■ THE TASK ■
Quote the full listing word for word.

^^^^^^^^^^^^^^^^

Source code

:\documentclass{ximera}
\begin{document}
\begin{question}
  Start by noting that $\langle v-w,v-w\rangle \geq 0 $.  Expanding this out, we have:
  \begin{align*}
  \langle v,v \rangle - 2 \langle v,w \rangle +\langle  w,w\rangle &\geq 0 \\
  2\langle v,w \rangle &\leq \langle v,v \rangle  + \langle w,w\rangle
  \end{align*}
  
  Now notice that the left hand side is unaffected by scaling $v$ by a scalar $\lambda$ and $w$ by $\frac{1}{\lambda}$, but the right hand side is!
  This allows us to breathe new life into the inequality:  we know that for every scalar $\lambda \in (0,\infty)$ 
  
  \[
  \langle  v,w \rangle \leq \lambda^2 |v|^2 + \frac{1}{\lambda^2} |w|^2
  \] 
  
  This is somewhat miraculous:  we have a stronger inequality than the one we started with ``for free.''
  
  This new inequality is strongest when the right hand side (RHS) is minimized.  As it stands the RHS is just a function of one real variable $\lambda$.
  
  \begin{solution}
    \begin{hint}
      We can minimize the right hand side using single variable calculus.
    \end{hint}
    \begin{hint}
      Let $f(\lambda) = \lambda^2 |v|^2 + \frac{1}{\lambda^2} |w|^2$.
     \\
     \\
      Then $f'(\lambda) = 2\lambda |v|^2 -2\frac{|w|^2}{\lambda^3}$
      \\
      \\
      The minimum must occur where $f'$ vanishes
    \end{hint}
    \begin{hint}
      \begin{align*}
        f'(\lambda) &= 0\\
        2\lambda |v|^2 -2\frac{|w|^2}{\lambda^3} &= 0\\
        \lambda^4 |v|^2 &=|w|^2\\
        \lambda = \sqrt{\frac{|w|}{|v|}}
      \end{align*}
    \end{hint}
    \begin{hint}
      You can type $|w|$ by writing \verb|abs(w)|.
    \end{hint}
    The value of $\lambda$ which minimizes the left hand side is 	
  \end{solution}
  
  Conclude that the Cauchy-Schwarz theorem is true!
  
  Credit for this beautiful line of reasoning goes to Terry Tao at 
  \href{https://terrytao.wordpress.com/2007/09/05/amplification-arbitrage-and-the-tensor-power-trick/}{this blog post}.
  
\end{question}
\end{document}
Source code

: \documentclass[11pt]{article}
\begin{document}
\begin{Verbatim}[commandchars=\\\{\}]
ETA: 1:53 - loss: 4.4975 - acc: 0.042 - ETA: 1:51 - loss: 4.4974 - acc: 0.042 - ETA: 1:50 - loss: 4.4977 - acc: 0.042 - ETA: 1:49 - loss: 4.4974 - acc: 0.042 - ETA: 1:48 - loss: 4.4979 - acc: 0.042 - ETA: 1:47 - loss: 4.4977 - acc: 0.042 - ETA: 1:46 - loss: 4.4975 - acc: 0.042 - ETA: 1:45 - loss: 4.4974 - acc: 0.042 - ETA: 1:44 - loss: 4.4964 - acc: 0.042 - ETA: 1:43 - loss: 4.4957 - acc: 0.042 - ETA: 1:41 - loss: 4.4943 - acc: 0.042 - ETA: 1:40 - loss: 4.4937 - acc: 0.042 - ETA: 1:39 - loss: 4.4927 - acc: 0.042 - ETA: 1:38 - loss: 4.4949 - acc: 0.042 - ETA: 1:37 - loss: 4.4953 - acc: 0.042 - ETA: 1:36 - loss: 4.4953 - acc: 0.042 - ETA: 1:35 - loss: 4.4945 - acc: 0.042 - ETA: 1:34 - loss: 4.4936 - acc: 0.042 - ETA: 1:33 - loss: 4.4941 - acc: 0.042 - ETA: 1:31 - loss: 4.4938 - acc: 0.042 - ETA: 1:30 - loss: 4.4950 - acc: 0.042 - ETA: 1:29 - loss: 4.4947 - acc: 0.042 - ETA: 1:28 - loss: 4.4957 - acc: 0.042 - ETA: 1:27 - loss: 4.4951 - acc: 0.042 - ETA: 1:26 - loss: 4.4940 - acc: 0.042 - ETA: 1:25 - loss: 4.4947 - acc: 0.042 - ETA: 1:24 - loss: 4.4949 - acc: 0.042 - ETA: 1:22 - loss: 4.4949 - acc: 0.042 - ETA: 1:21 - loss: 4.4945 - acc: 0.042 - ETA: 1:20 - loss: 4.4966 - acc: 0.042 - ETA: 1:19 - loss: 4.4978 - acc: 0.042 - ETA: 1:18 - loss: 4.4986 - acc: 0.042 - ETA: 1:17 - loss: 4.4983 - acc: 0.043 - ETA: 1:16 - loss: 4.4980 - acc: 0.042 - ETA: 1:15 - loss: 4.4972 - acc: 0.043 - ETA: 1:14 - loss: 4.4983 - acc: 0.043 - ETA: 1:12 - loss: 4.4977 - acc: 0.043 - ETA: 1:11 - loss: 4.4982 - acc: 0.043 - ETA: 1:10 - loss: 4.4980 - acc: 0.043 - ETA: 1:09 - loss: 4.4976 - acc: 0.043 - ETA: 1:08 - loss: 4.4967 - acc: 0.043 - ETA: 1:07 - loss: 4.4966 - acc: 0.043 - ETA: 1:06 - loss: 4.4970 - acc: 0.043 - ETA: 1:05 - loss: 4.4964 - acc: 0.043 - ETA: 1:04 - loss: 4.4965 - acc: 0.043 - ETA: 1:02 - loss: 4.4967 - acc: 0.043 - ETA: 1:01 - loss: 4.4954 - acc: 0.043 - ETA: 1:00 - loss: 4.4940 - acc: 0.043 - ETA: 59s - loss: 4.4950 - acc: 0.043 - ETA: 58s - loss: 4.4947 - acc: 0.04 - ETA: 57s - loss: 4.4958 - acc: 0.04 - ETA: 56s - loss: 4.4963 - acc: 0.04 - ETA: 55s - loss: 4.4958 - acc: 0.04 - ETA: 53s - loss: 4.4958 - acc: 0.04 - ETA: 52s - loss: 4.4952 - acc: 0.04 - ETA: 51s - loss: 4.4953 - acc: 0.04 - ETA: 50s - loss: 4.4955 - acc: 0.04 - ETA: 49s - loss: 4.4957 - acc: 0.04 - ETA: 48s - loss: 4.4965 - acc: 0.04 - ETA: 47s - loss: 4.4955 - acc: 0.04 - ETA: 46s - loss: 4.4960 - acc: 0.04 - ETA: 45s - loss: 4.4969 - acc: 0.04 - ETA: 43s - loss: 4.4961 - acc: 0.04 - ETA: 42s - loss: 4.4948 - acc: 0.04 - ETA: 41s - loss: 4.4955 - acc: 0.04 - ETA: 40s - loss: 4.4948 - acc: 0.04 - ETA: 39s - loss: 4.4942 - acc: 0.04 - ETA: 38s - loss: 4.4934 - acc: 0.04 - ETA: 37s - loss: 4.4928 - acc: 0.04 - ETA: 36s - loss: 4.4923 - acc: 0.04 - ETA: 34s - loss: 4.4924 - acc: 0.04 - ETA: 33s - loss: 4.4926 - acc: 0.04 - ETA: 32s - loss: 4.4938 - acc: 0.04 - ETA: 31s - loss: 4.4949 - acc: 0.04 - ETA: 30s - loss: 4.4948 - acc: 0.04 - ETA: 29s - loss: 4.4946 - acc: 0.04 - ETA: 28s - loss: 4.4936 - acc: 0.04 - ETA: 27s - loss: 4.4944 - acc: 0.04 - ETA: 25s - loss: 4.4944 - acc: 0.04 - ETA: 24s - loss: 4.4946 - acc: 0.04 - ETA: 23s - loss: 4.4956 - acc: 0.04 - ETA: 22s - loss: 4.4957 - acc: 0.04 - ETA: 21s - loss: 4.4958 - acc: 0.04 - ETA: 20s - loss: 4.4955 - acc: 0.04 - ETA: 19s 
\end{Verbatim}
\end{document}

^^^^^^^^^^^^^^^^

■ RESPONSE TO THIS EXERCISE ■
Source code

:\documentclass{ximera}
\begin{document}
\begin{question}
  Start by noting that $\langle v-w,v-w\rangle \geq 0 $.  Expanding this out, we have:
  \begin{align*}
  \langle v,v \rangle - 2 \langle v,w \rangle +\langle  w,w\rangle &\geq 0 \\
  2\langle v,w \rangle &\leq \langle v,v \rangle  + \langle w,w\rangle
  \end{align*}
  
  Now notice that the left hand side is unaffected by scaling $v$ by a scalar $\lambda$ and $w$ by $\frac{1}{\lambda}$, but the right hand side is!
  This allows us to breathe new life into the inequality:  we know that for every scalar $\lambda \in (0,\infty)$ 
  
  \[
  \langle  v,w \rangle \leq \lambda^2 |v|^2 + \frac{1}{\lambda^2} |w|^2
  \] 
  
  This is somewhat miraculous:  we have a stronger inequality than the one we started with ``for free.''
  
  This new inequality is strongest when the right hand side (RHS) is minimized.  As it stands the RHS is just a function of one real variable $\lambda$.
  
  \begin{solution}
    \begin{hint}
      We can minimize the right hand side using single variable calculus.
    \end{hint}
    \begin{hint}
      Let $f(\lambda) = \lambda^2 |v|^2 + \frac{1}{\lambda^2} |w|^2$.
     \\
     \\
      Then $f'(\lambda) = 2\lambda |v|^2 -2\frac{|w|^2}{\lambda^3}$
      \\
      \\
      The minimum must occur where $f'$ vanishes
    \end{hint}
    \begin{hint}
      \begin{align*}
        f'(\lambda) &= 0\\
        2\lambda |v|^2 -2\frac{|w|^2}{\lambda^3} &= 0\\
        \lambda^4 |v|^2 &=|w|^2\\
        \lambda = \sqrt{\frac{|w|}{|v|}}
      \end{align*}
    \end{hint}
    \begin{hint}
      You can type $|w|$ by writing \verb|abs(w)|.
    \end{hint}
    The value of $\lambda$ which minimizes the left hand side is 	
  \end{solution}
  
  Conclude that the Cauchy-Schwarz theorem is true!
  
  Credit for this beautiful line of reasoning goes to Terry Tao at 
  \href{https://terrytao.wordpress.com/2007/09/05/amplification-arbitrage-and-the-tensor-power-trick/}{this blog post}.
  
\end{question}
\end{document}
Source code

: \documentclass[11pt]{article}
\begin{document}
\begin{Verbatim}[commandchars=\\\{\}]
ETA: 1:53 - loss: 4.4975 - acc: 0.042 - ETA: 1:51 - loss: 4.4974 - acc: 0.042 - ETA: 1:50 - loss: 4.4977 - acc: 0.042 - ETA: 1:49 - loss: 4.4974 - acc: 0.042 - ETA: 1:48 - loss: 4.4979 - acc: 0.042 - ETA: 1:47 - loss: 4.4977 - acc: 0.042 - ETA: 1:46 - loss: 4.4975 - acc: 0.042 - ETA: 1:45 - loss: 4.4974 - acc: 0.042 - ETA: 1:44 - loss: 4.4964 - acc: 0.042 - ETA: 1:43 - loss: 4.4957 - acc: 0.042 - ETA: 1:41 - loss: 4.4943 - acc: 0.042 - ETA: 1:40 - loss: 4.4937 - acc: 0.042 - ETA: 1:39 - loss: 4.4927 - acc: 0.042 - ETA: 1:38 - loss: 4.4949 - acc: 0.042 - ETA: 1:37 - loss: 4.4953 - acc: 0.042 - ETA: 1:36 - loss: 4.4953 - acc: 0.042 - ETA: 1:35 - loss: 4.4945 - acc: 0.042 - ETA: 1:34 - loss: 4.4936 - acc: 0.042 - ETA: 1:33 - loss: 4.4941 - acc: 0.042 - ETA: 1:31 - loss: 4.4938 - acc: 0.042 - ETA: 1:30 - loss: 4.4950 - acc: 0.042 - ETA: 1:29 - loss: 4.4947 - acc: 0.042 - ETA: 1:28 - loss: 4.4957 - acc: 0.042 - ETA: 1:27 - loss: 4.4951 - acc: 0.042 - ETA: 1:26 - loss: 4.4940 - acc: 0.042 - ETA: 1:25 - loss: 4.4947 - acc: 0.042 - ETA: 1:24 - loss: 4.4949 - acc: 0.042 - ETA: 1:22 - loss: 4.4949 - acc: 0.042 - ETA: 1:21 - loss: 4.4945 - acc: 0.042 - ETA: 1:20 - loss: 4.4966 - acc: 0.042 - ETA: 1:19 - loss: 4.4978 - acc: 0.042 - ETA: 1:18 - loss: 4.4986 - acc: 0.042 - ETA: 1:17 - loss: 4.4983 - acc: 0.043 - ETA: 1:16 - loss: 4.4980 - acc: 0.042 - ETA: 1:15 - loss: 4.4972 - acc: 0.043 - ETA: 1:14 - loss: 4.4983 - acc: 0.043 - ETA: 1:12 - loss: 4.4977 - acc: 0.043 - ETA: 1:11 - loss: 4.4982 - acc: 0.043 - ETA: 1:10 - loss: 4.4980 - acc: 0.043 - ETA: 1:09 - loss: 4.4976 - acc: 0.043 - ETA: 1:08 - loss: 4.4967 - acc: 0.043 - ETA: 1:07 - loss: 4.4966 - acc: 0.043 - ETA: 1:06 - loss: 4.4970 - acc: 0.043 - ETA: 1:05 - loss: 4.4964 - acc: 0.043 - ETA: 1:04 - loss: 4.4965 - acc: 0.043 - ETA: 1:02 - loss: 4.4967 - acc: 0.043 - ETA: 1:01 - loss: 4.4954 - acc: 0.043 - ETA: 1:00 - loss: 4.4940 - acc: 0.043 - ETA: 59s - loss: 4.4950 - acc: 0.043 - ETA: 58s - loss: 4.4947 - acc: 0.04 - ETA: 57s - loss: 4.4958 - acc: 0.04 - ETA: 56s - loss: 4.4963 - acc: 0.04 - ETA: 55s - loss: 4.4958 - acc: 0.04 - ETA: 53s - loss: 4.4958 - acc: 0.04 - ETA: 52s - loss: 4.4952 - acc: 0.04 - ETA: 51s - loss: 4.4953 - acc: 0.04 - ETA: 50s - loss: 4.4955 - acc: 0.04 - ETA: 49s - loss: 4.4957 - acc: 0.04 - ETA: 48s - loss: 4.4965 - acc: 0.04 - ETA: 47s - loss: 4.4955 - acc: 0.04 - ETA: 46s - loss: 4.4960 - acc: 0.04 - ETA: 45s - loss: 4.4969 - acc: 0.04 - ETA: 43s - loss: 4.4961 - acc: 0.04 - ETA: 42s - loss: 4.4948 - acc: 0.04 - ETA: 41s - loss: 4.4955 - acc: 0.04 - ETA: 40s - loss: 4.4948 - acc: 0.04 - ETA: 39s - loss: 4.4942 - acc: 0.04 - ETA: 38s - loss: 4.4934 - acc: 0.04 - ETA: 37s - loss: 4.4928 - acc: 0.04 - ETA: 36s - loss: 4.4923 - acc: 0.04 - ETA: 34s - loss: 4.4924 - acc: 0.04 - ETA: 33s - loss: 4.4926 - acc: 0.04 - ETA: 32s - loss: 4.4938 - acc: 0.04 - ETA: 31s - loss: 4.4949 - acc: 0.04 - ETA: 30s - loss: 4.4948 - acc: 0.04 - ETA: 29s - loss: 4.4946 - acc: 0.04 - ETA: 28s - loss: 4.4936 - acc: 0.04 - ETA: 27s - loss: 4.4944 - acc: 0.04 - ETA: 25s - loss: 4.4944 - acc: 0.04 - ETA: 24s - loss: 4.4946 - acc: 0.04 - ETA: 23s - loss: 4.4956 - acc: 0.04 - ETA: 22s - loss: 4.4957 - acc: 0.04 - ETA: 21s - loss: 4.4958 - acc: 0.04 - ETA: 20s - loss: 4.4955 - acc: 0.04 - ETA: 19s 
\end{Verbatim}
\end{document}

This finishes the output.